** YOUR TASK **
Only one stretch of the data below is wanted: the lines from the one with "<td>openvpn</td><td>A web-scale networking" through the one with "(uClinux will boot...)", repeated exactly.

[[ RECORDED DATA, beginning ]]

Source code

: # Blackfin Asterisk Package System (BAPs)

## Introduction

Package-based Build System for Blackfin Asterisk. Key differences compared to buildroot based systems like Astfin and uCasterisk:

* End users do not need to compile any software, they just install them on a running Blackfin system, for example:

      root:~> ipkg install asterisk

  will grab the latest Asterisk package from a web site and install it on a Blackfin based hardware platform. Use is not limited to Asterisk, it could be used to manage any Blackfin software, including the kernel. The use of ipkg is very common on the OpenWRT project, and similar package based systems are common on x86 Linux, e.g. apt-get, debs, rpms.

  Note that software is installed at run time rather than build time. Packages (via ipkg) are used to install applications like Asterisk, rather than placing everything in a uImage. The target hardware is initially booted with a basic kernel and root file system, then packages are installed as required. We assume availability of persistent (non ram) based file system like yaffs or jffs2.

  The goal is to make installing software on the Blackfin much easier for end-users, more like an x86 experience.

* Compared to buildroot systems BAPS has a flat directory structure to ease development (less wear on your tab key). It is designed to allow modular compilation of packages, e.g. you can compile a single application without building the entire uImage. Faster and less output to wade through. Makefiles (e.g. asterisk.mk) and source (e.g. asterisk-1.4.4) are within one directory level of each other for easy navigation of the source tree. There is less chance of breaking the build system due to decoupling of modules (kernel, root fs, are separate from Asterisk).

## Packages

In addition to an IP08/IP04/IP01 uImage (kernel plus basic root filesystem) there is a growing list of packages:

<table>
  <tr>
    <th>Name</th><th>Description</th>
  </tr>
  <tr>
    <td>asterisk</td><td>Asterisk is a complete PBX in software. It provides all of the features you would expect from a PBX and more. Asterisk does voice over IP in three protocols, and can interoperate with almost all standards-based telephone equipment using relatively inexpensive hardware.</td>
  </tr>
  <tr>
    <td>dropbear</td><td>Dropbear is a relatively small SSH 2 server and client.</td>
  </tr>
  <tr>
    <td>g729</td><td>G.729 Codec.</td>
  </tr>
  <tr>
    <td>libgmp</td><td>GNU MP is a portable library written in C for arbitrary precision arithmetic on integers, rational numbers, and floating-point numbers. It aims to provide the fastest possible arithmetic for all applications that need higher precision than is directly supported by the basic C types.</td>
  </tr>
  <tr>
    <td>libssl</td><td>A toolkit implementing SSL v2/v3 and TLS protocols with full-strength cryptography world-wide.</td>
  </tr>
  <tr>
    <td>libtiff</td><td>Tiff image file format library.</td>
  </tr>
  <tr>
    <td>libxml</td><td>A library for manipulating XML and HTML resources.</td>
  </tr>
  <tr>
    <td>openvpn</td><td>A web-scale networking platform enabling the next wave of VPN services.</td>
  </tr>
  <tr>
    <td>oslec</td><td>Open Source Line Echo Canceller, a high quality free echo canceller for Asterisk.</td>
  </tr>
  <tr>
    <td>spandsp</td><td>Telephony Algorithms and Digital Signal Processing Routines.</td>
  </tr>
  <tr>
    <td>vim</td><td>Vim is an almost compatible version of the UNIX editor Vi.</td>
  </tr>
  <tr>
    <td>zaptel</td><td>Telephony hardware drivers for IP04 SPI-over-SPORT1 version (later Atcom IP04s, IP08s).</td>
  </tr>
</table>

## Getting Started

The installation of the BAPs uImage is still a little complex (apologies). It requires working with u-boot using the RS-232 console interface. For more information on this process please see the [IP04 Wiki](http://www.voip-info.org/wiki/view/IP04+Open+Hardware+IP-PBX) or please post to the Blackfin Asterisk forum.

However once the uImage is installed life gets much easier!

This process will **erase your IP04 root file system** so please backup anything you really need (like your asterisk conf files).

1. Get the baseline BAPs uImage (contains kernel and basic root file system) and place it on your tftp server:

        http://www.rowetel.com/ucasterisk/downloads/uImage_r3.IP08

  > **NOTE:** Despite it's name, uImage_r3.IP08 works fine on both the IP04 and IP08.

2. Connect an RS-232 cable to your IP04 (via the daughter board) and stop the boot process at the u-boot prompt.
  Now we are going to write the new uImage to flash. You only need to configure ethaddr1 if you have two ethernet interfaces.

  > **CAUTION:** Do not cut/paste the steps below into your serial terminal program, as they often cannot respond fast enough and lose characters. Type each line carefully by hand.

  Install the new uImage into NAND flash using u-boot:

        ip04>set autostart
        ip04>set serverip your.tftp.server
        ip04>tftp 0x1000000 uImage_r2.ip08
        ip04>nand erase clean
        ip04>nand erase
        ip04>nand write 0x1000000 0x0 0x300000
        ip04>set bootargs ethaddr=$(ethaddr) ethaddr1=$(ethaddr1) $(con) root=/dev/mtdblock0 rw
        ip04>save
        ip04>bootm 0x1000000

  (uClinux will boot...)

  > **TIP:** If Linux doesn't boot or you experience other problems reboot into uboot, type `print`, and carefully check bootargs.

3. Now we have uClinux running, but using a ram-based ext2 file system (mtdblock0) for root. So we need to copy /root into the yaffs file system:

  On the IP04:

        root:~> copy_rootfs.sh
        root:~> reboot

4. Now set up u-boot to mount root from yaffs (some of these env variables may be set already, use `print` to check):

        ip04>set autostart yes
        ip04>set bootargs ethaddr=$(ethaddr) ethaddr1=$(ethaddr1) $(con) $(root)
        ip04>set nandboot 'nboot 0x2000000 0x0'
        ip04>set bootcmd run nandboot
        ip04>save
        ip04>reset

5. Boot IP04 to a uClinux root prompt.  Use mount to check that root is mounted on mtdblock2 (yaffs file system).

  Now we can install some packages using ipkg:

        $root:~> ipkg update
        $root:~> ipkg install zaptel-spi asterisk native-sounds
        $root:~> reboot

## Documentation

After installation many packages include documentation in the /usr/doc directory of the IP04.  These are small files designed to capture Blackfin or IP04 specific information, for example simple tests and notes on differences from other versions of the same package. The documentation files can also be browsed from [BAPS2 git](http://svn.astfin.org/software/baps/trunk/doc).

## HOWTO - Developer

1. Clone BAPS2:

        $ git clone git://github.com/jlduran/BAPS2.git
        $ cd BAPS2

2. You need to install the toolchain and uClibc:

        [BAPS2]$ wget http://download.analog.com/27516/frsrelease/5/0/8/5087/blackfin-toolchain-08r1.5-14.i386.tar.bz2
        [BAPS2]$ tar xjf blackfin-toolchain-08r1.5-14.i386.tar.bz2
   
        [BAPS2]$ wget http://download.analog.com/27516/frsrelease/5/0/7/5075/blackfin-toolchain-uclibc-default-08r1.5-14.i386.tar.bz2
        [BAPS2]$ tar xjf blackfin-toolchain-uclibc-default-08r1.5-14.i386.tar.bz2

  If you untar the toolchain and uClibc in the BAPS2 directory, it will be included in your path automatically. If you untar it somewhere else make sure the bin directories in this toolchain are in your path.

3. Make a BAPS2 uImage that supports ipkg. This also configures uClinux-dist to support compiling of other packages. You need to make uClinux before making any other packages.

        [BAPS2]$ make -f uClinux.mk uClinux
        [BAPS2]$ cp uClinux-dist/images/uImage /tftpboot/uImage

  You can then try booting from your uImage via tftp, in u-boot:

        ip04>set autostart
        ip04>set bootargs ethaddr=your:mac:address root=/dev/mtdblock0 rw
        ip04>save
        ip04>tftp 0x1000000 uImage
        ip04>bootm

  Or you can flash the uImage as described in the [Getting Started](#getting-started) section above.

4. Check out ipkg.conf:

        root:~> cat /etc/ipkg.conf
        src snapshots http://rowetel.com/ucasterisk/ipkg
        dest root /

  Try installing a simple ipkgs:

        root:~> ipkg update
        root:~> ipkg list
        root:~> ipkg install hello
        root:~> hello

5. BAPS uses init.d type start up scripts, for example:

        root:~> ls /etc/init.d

[[ RECORDED DATA, end ]]

** RESPONSE BELOW **
    <td>openvpn</td><td>A web-scale networking platform enabling the next wave of VPN services.</td>
  </tr>
  <tr>
    <td>oslec</td><td>Open Source Line Echo Canceller, a high quality free echo canceller for Asterisk.</td>
  </tr>
  <tr>
    <td>spandsp</td><td>Telephony Algorithms and Digital Signal Processing Routines.</td>
  </tr>
  <tr>
    <td>vim</td><td>Vim is an almost compatible version of the UNIX editor Vi.</td>
  </tr>
  <tr>
    <td>zaptel</td><td>Telephony hardware drivers for IP04 SPI-over-SPORT1 version (later Atcom IP04s, IP08s).</td>
  </tr>
</table>

## Getting Started

The installation of the BAPs uImage is still a little complex (apologies). It requires working with u-boot using the RS-232 console interface. For more information on this process please see the [IP04 Wiki](http://www.voip-info.org/wiki/view/IP04+Open+Hardware+IP-PBX) or please post to the Blackfin Asterisk forum.

However once the uImage is installed life gets much easier!

This process will **erase your IP04 root file system** so please backup anything you really need (like your asterisk conf files).

1. Get the baseline BAPs uImage (contains kernel and basic root file system) and place it on your tftp server:

        http://www.rowetel.com/ucasterisk/downloads/uImage_r3.IP08

  > **NOTE:** Despite it's name, uImage_r3.IP08 works fine on both the IP04 and IP08.

2. Connect an RS-232 cable to your IP04 (via the daughter board) and stop the boot process at the u-boot prompt.
  Now we are going to write the new uImage to flash. You only need to configure ethaddr1 if you have two ethernet interfaces.

  > **CAUTION:** Do not cut/paste the steps below into your serial terminal program, as they often cannot respond fast enough and lose characters. Type each line carefully by hand.

  Install the new uImage into NAND flash using u-boot:

        ip04>set autostart
        ip04>set serverip your.tftp.server
        ip04>tftp 0x1000000 uImage_r2.ip08
        ip04>nand erase clean
        ip04>nand erase
        ip04>nand write 0x1000000 0x0 0x300000
        ip04>set bootargs ethaddr=$(ethaddr) ethaddr1=$(ethaddr1) $(con) root=/dev/mtdblock0 rw
        ip04>save
        ip04>bootm 0x1000000

  (uClinux will boot...)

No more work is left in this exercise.